Assignment:
Look through the records and copy each line that has "results" in it.
....................
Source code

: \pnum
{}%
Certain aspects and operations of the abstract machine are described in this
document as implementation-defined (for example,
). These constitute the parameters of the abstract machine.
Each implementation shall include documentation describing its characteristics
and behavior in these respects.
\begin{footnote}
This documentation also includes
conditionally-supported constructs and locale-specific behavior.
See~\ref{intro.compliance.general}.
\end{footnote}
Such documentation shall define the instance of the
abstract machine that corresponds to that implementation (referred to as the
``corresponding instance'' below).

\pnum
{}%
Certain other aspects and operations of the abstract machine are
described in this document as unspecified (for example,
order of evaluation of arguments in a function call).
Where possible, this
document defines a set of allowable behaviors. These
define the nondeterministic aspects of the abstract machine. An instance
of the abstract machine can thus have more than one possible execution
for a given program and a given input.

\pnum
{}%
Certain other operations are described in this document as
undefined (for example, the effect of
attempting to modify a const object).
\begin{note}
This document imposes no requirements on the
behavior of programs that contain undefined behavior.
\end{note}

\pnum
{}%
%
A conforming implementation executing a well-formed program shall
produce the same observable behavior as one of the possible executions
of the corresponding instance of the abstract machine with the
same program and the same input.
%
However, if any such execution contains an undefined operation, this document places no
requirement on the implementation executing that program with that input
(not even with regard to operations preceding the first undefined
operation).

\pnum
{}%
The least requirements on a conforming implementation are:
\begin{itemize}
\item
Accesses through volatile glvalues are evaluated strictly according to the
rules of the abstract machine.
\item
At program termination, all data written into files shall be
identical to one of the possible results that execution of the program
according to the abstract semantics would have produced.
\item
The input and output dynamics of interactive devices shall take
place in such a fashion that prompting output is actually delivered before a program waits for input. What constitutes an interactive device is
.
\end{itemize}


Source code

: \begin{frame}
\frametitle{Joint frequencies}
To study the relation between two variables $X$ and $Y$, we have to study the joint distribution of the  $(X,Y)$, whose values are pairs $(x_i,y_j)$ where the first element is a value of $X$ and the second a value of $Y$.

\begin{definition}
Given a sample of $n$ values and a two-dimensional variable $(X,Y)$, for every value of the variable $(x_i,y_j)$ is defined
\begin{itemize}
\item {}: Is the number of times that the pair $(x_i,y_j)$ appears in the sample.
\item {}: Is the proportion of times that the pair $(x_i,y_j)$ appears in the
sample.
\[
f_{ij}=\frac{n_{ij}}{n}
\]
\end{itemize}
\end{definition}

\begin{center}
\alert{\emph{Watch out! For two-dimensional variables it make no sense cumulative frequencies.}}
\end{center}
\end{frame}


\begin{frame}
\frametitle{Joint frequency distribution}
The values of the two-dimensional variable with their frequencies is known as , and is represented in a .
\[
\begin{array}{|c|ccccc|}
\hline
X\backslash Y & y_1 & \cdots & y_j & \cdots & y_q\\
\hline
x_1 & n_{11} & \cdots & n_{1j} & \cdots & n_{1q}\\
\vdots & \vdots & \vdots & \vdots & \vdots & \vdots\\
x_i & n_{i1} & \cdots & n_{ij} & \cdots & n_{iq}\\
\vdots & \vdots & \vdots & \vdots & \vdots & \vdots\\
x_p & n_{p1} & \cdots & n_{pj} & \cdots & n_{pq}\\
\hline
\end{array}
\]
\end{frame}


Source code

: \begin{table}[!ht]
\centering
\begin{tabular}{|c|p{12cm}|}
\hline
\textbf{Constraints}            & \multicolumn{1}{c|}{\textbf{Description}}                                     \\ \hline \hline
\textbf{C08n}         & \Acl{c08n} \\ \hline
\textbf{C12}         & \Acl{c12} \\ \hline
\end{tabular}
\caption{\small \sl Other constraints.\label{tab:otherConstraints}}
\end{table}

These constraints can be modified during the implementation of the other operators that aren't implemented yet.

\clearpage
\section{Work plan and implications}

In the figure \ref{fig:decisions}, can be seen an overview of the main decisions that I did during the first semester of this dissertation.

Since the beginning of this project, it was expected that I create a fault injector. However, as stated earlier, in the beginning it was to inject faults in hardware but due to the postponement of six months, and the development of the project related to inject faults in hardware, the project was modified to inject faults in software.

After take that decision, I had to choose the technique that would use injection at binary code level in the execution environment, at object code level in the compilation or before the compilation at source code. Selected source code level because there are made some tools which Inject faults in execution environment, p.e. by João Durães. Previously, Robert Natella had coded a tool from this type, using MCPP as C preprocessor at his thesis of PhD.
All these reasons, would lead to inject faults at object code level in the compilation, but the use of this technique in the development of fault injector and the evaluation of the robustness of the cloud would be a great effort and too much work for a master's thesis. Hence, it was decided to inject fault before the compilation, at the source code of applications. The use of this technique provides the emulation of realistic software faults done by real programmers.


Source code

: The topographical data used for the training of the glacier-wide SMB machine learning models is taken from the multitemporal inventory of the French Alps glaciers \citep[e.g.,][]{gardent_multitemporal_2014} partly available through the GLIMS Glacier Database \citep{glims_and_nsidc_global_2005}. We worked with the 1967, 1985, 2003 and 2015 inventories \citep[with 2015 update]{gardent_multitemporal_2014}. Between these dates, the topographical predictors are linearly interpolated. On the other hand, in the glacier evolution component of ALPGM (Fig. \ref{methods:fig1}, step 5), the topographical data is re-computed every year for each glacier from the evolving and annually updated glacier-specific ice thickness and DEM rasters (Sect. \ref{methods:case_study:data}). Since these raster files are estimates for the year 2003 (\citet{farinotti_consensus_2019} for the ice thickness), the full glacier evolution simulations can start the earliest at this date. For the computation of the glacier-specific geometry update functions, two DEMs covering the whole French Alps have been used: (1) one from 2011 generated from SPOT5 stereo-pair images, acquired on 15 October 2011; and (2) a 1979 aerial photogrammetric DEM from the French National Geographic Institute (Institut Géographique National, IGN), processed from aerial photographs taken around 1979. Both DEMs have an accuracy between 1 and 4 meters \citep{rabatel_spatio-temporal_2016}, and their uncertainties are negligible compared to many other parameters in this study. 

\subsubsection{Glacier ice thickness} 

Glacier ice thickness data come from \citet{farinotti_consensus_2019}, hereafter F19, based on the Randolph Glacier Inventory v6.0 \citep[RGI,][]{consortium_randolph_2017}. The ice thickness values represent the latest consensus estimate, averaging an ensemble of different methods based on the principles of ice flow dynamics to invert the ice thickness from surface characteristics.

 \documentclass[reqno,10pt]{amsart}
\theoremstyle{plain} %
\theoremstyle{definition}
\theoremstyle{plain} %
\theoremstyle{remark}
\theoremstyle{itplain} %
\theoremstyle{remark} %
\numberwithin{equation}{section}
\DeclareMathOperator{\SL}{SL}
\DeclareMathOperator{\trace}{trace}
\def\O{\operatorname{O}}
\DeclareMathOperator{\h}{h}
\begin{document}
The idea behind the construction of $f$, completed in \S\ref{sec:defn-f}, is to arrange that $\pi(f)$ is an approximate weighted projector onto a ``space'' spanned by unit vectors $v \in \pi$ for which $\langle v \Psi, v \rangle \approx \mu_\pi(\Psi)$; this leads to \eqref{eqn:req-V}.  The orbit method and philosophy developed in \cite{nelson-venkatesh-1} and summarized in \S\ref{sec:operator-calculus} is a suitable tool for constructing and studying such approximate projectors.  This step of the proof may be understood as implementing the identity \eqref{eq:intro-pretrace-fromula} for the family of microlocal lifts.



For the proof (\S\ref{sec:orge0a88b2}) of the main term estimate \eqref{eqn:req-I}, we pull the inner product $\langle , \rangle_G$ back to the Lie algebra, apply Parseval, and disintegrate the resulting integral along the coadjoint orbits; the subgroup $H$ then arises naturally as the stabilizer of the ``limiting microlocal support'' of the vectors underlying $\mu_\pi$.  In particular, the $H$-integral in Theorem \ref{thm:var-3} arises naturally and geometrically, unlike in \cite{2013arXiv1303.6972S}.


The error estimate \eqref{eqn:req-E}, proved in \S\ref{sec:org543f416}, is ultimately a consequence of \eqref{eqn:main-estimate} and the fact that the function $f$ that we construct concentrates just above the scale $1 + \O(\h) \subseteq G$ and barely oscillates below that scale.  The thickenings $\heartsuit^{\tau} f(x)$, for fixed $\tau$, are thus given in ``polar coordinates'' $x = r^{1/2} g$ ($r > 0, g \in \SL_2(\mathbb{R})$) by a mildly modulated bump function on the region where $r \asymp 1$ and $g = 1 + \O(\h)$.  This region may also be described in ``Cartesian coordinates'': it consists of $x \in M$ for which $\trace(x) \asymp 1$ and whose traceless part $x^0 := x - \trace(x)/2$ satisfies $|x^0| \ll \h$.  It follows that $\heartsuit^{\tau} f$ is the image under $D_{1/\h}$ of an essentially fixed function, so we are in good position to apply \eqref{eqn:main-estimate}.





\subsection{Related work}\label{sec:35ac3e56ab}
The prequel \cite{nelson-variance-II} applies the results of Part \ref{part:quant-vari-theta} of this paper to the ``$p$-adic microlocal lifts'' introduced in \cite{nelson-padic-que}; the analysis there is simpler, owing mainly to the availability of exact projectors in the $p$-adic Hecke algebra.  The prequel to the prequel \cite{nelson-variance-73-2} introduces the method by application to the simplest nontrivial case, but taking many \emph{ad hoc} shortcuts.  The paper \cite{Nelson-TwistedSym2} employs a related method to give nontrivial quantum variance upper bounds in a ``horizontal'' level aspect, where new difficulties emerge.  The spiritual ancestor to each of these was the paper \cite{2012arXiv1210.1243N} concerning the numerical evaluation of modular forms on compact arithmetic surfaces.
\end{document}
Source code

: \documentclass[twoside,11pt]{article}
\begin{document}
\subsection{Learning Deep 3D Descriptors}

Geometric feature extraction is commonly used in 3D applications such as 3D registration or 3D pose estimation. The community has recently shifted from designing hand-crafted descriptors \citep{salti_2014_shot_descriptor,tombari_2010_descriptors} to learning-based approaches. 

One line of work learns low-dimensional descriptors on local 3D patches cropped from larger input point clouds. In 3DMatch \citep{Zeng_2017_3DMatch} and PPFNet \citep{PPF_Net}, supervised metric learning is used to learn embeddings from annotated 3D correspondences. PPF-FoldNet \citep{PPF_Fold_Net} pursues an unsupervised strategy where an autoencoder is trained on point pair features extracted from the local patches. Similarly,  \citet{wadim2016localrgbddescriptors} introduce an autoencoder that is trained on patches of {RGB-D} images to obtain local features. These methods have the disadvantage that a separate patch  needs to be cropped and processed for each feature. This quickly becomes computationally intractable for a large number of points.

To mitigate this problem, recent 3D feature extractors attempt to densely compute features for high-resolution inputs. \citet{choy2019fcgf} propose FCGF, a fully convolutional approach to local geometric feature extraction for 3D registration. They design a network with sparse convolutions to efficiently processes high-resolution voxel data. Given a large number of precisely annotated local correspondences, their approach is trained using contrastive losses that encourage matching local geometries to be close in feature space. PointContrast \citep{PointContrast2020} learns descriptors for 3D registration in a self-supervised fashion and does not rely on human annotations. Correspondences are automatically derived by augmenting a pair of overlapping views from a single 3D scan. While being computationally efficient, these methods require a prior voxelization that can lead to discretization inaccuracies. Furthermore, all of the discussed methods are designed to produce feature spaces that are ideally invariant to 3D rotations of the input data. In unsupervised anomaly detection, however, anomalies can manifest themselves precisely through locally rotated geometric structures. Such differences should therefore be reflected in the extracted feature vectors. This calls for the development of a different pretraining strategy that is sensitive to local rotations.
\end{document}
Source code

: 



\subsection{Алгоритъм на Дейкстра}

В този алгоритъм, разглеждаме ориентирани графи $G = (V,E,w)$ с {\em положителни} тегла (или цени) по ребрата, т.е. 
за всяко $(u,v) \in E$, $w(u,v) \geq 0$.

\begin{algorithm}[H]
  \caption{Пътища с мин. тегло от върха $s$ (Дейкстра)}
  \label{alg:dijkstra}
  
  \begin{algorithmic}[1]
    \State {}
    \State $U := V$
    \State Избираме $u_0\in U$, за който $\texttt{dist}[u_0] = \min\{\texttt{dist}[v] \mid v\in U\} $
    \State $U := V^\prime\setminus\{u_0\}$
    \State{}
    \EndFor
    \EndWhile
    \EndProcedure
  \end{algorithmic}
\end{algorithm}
....................
Exercise output:
identical to one of the possible results that execution of the program
The prequel \cite{nelson-variance-II} applies the results of Part \ref{part:quant-vari-theta} of this paper to the ``$p$-adic microlocal lifts'' introduced in \cite{nelson-padic-que}; the analysis there is simpler, owing mainly to the availability of exact projectors in the $p$-adic Hecke algebra.  The prequel to the prequel \cite{nelson-variance-73-2} introduces the method by application to the simplest nontrivial case, but taking many \emph{ad hoc} shortcuts.  The paper \cite{Nelson-TwistedSym2} employs a related method to give nontrivial quantum variance upper bounds in a ``horizontal'' level aspect, where new difficulties emerge.  The spiritual ancestor to each of these was the paper \cite{2012arXiv1210.1243N} concerning the numerical evaluation of modular forms on compact arithmetic surfaces.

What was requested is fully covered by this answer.